Repeat verbatim, and only, the lines of the data below, beginning at the line that contains "## How to Use" and stopping after the line that contains "- Click Help. About Google Chrome.".
Top of Input material
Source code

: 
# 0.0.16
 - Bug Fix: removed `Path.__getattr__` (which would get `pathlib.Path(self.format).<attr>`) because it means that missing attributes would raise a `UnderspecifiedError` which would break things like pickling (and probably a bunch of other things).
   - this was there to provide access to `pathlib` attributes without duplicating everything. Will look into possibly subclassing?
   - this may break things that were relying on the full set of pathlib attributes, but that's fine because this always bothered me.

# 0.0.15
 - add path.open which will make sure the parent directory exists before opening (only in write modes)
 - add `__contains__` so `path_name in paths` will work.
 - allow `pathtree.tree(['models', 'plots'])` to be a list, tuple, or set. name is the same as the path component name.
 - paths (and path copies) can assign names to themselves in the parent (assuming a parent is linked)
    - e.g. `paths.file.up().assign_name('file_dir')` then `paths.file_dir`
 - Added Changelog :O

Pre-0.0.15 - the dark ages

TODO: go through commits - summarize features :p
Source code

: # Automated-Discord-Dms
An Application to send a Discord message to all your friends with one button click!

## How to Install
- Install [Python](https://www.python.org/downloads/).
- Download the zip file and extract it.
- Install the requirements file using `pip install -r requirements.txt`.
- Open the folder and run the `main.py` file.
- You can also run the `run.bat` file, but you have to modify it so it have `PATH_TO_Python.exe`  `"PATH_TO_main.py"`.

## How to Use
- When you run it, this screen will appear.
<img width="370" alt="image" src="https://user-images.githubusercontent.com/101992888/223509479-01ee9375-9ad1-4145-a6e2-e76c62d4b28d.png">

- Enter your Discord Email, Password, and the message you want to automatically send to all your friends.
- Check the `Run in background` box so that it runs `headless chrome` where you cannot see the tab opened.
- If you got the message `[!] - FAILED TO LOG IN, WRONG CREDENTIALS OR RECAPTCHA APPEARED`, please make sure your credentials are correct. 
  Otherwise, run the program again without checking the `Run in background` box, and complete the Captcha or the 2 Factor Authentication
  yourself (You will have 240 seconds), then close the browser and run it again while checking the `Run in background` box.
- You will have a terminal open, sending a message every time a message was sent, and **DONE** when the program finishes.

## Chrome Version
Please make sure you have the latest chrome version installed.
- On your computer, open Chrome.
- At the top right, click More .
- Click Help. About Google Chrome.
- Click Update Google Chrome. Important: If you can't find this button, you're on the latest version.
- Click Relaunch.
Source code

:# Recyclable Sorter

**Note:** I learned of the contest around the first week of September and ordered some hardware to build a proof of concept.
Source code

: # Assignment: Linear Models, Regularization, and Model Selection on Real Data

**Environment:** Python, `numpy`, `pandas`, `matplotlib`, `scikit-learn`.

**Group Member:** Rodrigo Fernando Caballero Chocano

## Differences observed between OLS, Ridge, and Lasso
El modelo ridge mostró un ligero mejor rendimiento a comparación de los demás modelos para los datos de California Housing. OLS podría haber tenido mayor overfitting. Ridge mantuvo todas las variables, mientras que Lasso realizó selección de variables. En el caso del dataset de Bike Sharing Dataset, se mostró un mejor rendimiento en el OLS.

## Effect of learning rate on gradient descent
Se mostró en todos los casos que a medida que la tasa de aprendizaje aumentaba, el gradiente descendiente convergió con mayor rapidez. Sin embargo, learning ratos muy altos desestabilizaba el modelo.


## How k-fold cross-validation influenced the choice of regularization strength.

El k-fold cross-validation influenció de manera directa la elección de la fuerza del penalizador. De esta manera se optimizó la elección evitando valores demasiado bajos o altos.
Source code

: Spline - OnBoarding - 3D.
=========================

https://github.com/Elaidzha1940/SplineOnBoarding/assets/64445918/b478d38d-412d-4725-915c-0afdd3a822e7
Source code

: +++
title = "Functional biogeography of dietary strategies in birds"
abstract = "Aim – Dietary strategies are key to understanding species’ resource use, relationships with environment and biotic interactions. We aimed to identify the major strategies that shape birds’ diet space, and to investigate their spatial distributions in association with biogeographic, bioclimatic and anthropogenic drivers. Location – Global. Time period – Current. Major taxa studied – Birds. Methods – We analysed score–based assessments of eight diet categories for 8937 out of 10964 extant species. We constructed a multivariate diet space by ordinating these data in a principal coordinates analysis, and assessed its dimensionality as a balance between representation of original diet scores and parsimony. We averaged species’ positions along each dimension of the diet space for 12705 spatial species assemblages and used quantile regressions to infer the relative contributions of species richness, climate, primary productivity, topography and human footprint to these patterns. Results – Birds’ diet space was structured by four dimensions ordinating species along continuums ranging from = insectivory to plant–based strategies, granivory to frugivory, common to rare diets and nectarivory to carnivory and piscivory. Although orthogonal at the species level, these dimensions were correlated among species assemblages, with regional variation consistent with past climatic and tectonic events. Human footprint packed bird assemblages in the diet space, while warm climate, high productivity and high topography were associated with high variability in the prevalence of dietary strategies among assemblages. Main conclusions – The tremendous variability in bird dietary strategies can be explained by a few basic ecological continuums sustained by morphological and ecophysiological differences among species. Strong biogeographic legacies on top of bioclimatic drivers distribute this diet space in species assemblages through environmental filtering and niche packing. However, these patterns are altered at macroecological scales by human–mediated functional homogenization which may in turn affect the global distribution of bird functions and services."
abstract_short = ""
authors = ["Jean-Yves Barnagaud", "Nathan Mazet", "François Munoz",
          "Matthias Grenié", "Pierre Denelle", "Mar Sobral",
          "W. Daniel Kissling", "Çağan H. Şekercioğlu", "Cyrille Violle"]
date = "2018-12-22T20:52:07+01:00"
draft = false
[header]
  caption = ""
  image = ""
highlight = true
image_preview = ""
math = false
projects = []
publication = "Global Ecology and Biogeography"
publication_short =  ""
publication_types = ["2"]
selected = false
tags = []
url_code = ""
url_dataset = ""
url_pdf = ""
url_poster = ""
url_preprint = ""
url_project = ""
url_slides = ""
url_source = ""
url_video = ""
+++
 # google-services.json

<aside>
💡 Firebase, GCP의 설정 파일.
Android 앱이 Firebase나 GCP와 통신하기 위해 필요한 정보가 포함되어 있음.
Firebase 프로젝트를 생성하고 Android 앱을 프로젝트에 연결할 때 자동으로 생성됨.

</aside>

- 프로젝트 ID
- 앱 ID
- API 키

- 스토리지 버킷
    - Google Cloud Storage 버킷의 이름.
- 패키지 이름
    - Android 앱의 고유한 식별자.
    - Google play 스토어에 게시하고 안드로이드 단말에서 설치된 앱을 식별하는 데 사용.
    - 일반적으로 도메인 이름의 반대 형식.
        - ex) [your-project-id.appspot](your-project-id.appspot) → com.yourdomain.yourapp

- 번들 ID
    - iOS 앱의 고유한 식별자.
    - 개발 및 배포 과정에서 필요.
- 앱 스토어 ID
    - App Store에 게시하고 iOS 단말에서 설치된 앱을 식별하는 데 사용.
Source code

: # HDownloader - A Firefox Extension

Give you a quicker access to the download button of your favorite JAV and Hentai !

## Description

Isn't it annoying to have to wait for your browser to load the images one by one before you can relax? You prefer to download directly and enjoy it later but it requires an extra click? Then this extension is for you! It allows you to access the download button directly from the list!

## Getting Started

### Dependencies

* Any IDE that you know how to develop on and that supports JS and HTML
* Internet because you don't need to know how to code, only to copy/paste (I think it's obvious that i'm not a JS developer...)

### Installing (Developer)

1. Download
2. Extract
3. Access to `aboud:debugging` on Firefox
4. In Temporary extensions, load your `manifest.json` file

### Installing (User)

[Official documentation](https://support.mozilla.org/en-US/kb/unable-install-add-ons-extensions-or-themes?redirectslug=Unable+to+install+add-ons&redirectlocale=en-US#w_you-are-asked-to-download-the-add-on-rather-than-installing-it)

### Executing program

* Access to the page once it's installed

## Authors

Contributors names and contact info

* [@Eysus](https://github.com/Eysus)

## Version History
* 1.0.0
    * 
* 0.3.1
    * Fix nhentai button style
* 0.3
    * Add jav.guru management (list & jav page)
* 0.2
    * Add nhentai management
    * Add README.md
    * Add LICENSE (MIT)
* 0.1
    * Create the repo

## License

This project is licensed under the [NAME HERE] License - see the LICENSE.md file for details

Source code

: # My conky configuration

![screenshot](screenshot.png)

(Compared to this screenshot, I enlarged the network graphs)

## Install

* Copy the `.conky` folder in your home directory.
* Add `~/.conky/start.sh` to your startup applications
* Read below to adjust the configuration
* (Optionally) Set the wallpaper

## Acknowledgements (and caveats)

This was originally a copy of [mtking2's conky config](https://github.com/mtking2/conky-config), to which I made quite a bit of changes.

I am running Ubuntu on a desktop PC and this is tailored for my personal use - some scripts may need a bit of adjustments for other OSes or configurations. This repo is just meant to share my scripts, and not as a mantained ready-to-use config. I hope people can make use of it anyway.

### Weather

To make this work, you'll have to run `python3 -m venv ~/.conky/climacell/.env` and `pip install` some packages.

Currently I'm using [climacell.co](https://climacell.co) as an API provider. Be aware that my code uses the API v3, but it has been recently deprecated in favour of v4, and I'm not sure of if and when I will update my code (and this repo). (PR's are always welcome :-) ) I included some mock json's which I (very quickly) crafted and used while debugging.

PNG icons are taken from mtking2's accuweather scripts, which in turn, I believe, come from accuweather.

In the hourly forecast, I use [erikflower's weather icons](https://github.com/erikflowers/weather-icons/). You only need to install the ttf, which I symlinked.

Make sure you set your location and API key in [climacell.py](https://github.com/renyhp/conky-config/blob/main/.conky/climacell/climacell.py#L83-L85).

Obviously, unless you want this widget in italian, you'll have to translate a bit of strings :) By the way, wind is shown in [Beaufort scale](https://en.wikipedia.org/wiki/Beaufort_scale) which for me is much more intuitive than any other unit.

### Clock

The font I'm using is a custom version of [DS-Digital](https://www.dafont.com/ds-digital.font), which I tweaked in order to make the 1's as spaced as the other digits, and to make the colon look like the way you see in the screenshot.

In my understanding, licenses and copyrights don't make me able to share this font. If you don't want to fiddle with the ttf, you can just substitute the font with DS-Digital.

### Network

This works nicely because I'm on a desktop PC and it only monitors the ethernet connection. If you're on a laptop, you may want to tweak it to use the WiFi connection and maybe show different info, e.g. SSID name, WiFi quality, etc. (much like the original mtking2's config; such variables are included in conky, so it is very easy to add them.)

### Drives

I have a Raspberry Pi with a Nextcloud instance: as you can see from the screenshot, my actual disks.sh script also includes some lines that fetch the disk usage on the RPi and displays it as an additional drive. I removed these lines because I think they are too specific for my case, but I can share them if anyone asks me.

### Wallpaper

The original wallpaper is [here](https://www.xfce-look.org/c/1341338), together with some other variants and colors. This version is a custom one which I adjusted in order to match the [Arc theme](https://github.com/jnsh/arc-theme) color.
Bottom of Input material
Your response —
## How to Use
- When you run it, this screen will appear.
<img width="370" alt="image" src="https://user-images.githubusercontent.com/101992888/223509479-01ee9375-9ad1-4145-a6e2-e76c62d4b28d.png">

- Enter your Discord Email, Password, and the message you want to automatically send to all your friends.
- Check the `Run in background` box so that it runs `headless chrome` where you cannot see the tab opened.
- If you got the message `[!] - FAILED TO LOG IN, WRONG CREDENTIALS OR RECAPTCHA APPEARED`, please make sure your credentials are correct. 
  Otherwise, run the program again without checking the `Run in background` box, and complete the Captcha or the 2 Factor Authentication
  yourself (You will have 240 seconds), then close the browser and run it again while checking the `Run in background` box.
- You will have a terminal open, sending a message every time a message was sent, and **DONE** when the program finishes.

## Chrome Version
Please make sure you have the latest chrome version installed.
- On your computer, open Chrome.
- At the top right, click More .
- Click Help. About Google Chrome.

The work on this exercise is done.